In her book Gwendolyn Leick examines the things as they were between the three women after they went their separate ways until they died. The method of writing lays out the things, the notions and ideas, the people (friends, relatives, lovers, husbands), in the form of associative "entries" based on Gertrude Stein’s texts as much as on private letters, photographs and other found objects. It is an encyclopaedic enterprise, rather than a chronologically ordered biographical account, and the character and the fates of the three women can be only glimpsed through the kaleidoscope of these vignettes.

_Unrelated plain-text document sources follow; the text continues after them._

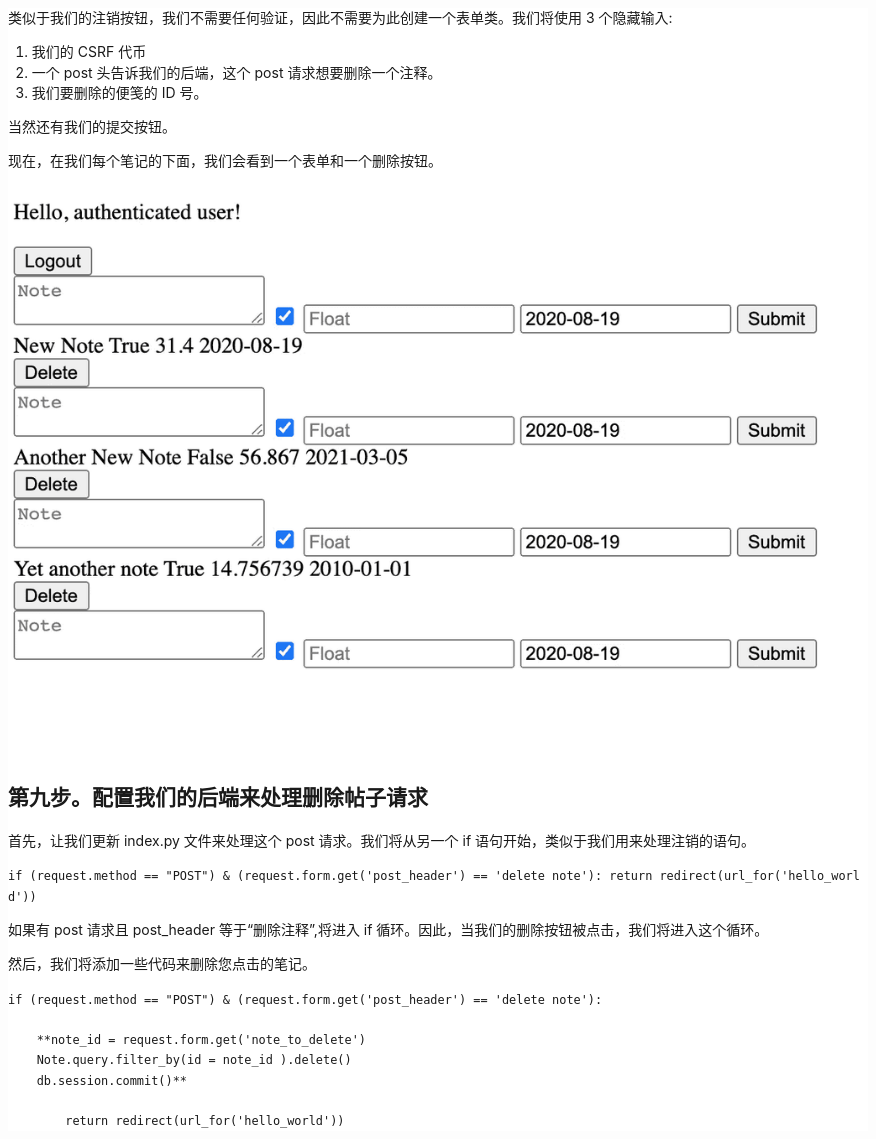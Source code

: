 类似于我们的注销按钮，我们不需要任何验证，因此不需要为此创建一个表单类。我们将使用 3 个隐藏输入:

1.  我们的 CSRF 代币
2.  一个 post 头告诉我们的后端，这个 post 请求想要删除一个注释。
3.  我们要删除的便笺的 ID 号。

当然还有我们的提交按钮。

现在，在我们每个笔记的下面，我们会看到一个表单和一个删除按钮。

![](img/240ce54ec247cbcee55ba4523a743391.png)

## 第九步。配置我们的后端来处理删除帖子请求

首先，让我们更新 index.py 文件来处理这个 post 请求。我们将从另一个 if 语句开始，类似于我们用来处理注销的语句。

```
if (request.method == "POST") & (request.form.get('post_header') == 'delete note'): return redirect(url_for('hello_world'))
```

如果有 post 请求且 post_header 等于“删除注释”,将进入 if 循环。因此，当我们的删除按钮被点击，我们将进入这个循环。

然后，我们将添加一些代码来删除您点击的笔记。

```
if (request.method == "POST") & (request.form.get('post_header') == 'delete note'):

    **note_id = request.form.get('note_to_delete')
    Note.query.filter_by(id = note_id ).delete()
    db.session.commit()**

        return redirect(url_for('hello_world'))
```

Gertrude Stein: When This You See, Remember Me
Perry Miller Adato
1970 | 90 min | B/W & Colour | 16mm

Widely recognised as a pioneering work of the biographical documentary genre, the film was highly innovative at the time. To create a vivid, living portrait of Gertrude Stein, it combines vintage photographs, letters, works of art, songs, archival and newsreel footage and radio. In addition, live musical and dramatic performances are based on Stein’s writings; interviews with surviving witnesses who were part of Gertrude Stein’s legendary charmed circle, contribute intimate recollections. Artists, writers and a wide variety of fascinating personalities beat a path to 27 rue de Fleurus, for Gertrude Stein’s salon was one of the most sought-after in Paris in the early decades of the Twentieth century. With a script derived mainly from Stein’s cleverly mistitled self-portrait The Autobiography of Alice B. Toklas this biography views Stein within the time, the place and the milieu in which she thrived.